**WHAT IS EXPECTED**:
Search the records for the word "Salesforce". Copy every line where it appears.

Document images with source code
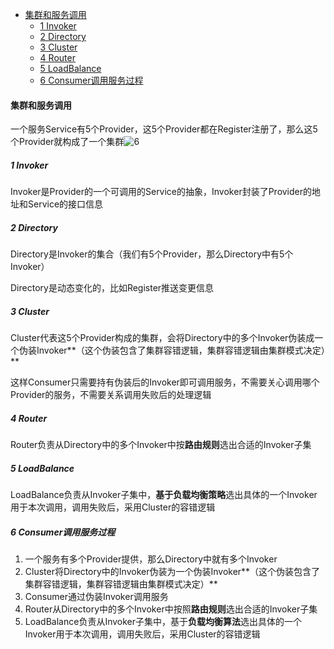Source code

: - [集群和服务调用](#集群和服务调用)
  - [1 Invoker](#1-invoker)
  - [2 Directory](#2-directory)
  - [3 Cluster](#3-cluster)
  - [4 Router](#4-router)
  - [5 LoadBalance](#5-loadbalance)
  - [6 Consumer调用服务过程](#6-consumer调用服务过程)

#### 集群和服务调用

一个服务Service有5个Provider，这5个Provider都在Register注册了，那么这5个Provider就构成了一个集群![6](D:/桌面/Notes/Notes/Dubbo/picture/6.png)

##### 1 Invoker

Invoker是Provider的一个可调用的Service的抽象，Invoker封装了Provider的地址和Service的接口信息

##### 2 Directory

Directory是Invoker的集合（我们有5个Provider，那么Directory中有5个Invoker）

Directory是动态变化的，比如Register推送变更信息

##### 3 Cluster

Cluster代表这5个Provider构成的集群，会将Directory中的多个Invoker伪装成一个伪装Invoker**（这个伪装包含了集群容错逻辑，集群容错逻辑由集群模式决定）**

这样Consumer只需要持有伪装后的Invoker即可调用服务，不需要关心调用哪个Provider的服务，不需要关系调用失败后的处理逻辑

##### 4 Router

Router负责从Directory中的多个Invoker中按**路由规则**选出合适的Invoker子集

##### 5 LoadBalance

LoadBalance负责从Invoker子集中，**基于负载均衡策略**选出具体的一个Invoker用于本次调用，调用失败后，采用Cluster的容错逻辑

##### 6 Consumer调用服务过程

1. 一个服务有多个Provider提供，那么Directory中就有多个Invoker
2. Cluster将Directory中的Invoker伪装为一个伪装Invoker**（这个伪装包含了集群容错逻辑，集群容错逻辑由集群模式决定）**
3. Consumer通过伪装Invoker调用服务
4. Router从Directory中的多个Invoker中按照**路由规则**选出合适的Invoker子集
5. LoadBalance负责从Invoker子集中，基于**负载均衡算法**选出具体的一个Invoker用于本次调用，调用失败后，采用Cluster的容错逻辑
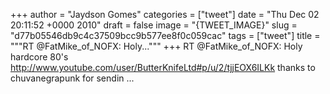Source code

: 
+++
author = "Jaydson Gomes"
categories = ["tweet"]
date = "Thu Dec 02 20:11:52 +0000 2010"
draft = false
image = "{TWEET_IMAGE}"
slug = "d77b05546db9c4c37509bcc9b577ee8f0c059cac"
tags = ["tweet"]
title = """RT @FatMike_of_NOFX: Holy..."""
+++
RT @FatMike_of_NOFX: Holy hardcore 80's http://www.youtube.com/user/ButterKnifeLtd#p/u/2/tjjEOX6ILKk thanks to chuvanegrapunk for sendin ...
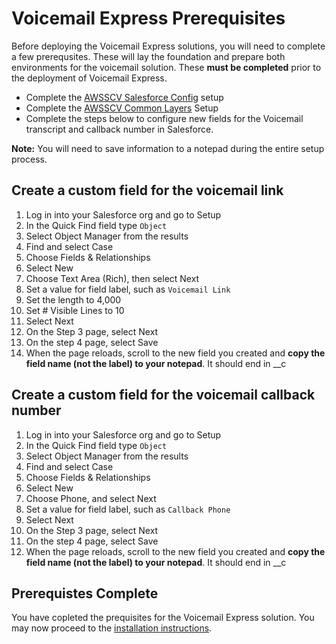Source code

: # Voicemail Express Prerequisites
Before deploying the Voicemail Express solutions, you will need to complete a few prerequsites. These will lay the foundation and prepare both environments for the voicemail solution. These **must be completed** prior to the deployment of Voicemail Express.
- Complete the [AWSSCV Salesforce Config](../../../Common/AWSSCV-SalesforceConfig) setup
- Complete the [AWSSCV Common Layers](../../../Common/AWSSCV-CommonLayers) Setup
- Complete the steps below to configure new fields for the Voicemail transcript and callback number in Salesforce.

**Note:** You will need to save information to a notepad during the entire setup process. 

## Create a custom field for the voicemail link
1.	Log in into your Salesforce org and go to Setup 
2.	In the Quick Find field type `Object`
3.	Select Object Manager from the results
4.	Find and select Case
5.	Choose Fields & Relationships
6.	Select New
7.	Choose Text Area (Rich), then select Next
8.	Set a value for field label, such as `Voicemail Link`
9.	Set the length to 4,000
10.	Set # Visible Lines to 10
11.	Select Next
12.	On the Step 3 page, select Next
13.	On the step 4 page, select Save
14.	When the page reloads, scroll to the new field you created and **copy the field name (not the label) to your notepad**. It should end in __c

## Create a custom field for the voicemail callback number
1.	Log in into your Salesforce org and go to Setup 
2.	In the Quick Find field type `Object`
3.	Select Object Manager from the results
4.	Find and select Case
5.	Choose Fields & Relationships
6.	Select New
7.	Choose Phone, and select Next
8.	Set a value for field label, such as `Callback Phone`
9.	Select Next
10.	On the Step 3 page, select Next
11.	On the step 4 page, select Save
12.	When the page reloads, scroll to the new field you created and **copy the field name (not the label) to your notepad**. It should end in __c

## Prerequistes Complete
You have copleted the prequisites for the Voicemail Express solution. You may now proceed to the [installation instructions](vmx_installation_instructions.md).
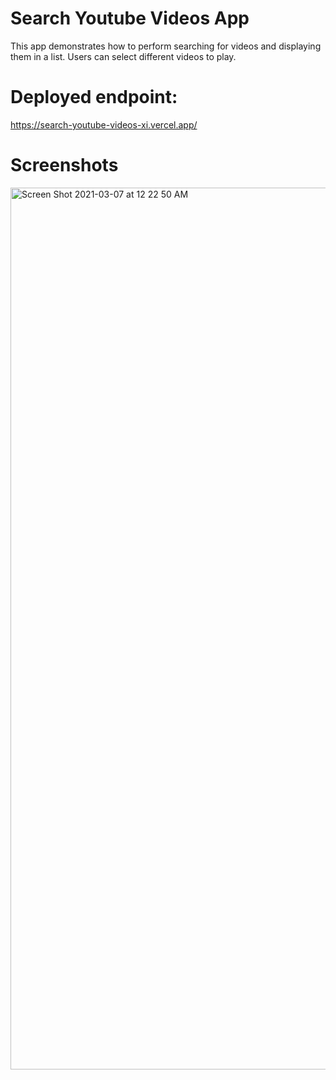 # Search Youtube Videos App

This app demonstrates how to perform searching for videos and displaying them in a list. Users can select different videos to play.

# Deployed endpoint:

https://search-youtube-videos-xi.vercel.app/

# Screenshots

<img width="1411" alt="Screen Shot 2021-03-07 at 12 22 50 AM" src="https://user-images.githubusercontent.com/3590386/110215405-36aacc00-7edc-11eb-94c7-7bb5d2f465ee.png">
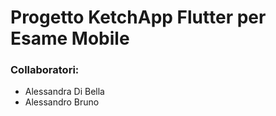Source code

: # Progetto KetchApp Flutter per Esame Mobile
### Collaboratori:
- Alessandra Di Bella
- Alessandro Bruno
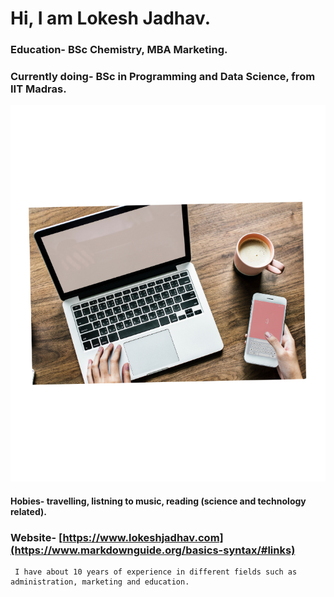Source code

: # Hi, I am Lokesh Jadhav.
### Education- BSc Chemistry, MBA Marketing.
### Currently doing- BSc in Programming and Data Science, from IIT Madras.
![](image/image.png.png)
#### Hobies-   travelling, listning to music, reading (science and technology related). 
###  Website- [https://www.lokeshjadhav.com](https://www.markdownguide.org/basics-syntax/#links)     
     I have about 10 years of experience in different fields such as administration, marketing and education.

**ANSWER BELOW**:
- Complete the [AWSSCV Salesforce Config](../../../Common/AWSSCV-SalesforceConfig) setup
- Complete the steps below to configure new fields for the Voicemail transcript and callback number in Salesforce.
1.	Log in into your Salesforce org and go to Setup 
1.	Log in into your Salesforce org and go to Setup 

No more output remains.